Extracted records:
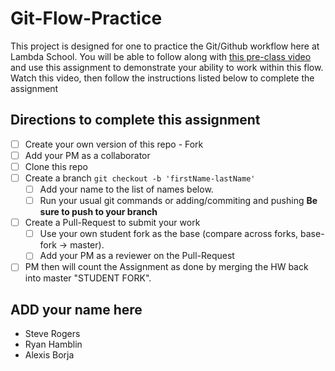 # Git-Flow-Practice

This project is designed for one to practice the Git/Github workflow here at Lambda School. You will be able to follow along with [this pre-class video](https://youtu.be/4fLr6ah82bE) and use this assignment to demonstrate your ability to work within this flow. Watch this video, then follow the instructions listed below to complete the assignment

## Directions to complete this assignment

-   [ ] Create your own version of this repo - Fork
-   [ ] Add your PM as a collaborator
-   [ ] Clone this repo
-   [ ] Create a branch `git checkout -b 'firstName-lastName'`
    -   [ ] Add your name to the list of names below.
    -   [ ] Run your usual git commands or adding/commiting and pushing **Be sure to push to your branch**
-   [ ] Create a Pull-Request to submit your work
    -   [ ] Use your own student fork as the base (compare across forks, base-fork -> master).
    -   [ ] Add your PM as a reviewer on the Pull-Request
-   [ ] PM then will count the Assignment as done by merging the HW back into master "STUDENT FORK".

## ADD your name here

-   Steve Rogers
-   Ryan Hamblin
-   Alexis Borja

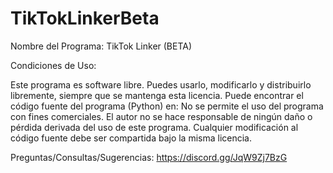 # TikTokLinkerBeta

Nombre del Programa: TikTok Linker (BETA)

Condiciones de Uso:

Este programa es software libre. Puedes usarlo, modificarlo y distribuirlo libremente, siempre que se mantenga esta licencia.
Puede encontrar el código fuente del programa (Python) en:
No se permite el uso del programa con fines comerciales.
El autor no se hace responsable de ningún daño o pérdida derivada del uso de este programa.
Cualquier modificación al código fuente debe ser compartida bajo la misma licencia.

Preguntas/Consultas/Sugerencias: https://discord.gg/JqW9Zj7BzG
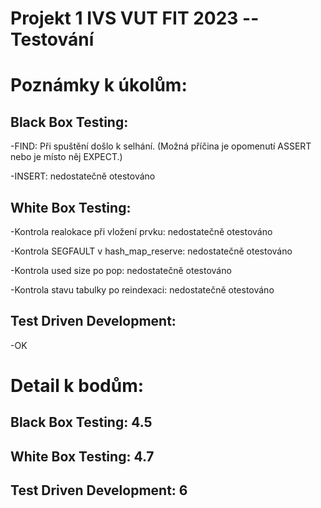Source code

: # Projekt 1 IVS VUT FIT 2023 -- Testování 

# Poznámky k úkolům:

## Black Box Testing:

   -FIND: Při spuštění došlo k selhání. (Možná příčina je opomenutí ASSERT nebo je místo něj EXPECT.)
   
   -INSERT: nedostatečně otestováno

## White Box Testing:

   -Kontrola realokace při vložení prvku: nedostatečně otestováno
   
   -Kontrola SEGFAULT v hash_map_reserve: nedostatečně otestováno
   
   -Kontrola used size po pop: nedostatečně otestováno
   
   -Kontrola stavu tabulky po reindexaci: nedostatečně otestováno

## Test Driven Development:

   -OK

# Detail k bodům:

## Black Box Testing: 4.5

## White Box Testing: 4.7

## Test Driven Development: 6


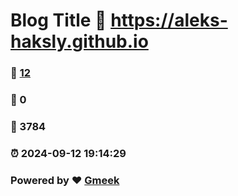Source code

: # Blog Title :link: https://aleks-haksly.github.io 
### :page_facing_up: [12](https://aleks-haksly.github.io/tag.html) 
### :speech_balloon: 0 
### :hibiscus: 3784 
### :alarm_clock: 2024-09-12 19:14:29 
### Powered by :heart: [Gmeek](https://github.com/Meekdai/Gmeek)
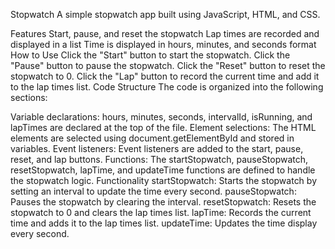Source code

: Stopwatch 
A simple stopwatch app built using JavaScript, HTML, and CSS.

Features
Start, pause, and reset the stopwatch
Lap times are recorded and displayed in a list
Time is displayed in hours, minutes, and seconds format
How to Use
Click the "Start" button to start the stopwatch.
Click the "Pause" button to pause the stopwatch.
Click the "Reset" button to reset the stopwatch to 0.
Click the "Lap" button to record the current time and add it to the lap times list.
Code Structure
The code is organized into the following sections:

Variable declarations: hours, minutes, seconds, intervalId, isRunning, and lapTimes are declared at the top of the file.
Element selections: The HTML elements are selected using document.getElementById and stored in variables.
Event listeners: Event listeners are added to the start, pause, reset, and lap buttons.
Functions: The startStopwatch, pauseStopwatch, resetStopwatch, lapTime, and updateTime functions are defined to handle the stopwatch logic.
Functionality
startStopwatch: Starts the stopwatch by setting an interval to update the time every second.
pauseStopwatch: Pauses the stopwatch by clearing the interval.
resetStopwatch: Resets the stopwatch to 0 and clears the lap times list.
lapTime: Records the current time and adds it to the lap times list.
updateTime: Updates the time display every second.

**WHAT YOU SHOULD DO**
Please reproduce the entries above exactly, from their first line to the line holding "Este programa es" inclusive, and nothing else; the pictures stay out.

**PROBLEM SOLUTION**
 # Git-Flow-Practice

This project is designed for one to practice the Git/Github workflow here at Lambda School. You will be able to follow along with [this pre-class video](https://youtu.be/4fLr6ah82bE) and use this assignment to demonstrate your ability to work within this flow. Watch this video, then follow the instructions listed below to complete the assignment

## Directions to complete this assignment

-   [ ] Create your own version of this repo - Fork
-   [ ] Add your PM as a collaborator
-   [ ] Clone this repo
-   [ ] Create a branch `git checkout -b 'firstName-lastName'`
    -   [ ] Add your name to the list of names below.
    -   [ ] Run your usual git commands or adding/commiting and pushing **Be sure to push to your branch**
-   [ ] Create a Pull-Request to submit your work
    -   [ ] Use your own student fork as the base (compare across forks, base-fork -> master).
    -   [ ] Add your PM as a reviewer on the Pull-Request
-   [ ] PM then will count the Assignment as done by merging the HW back into master "STUDENT FORK".

## ADD your name here

-   Steve Rogers
-   Ryan Hamblin
-   Alexis Borja

 # TikTokLinkerBeta

Nombre del Programa: TikTok Linker (BETA)

Condiciones de Uso:

Este programa es software libre. Puedes usarlo, modificarlo y distribuirlo libremente, siempre que se mantenga esta licencia.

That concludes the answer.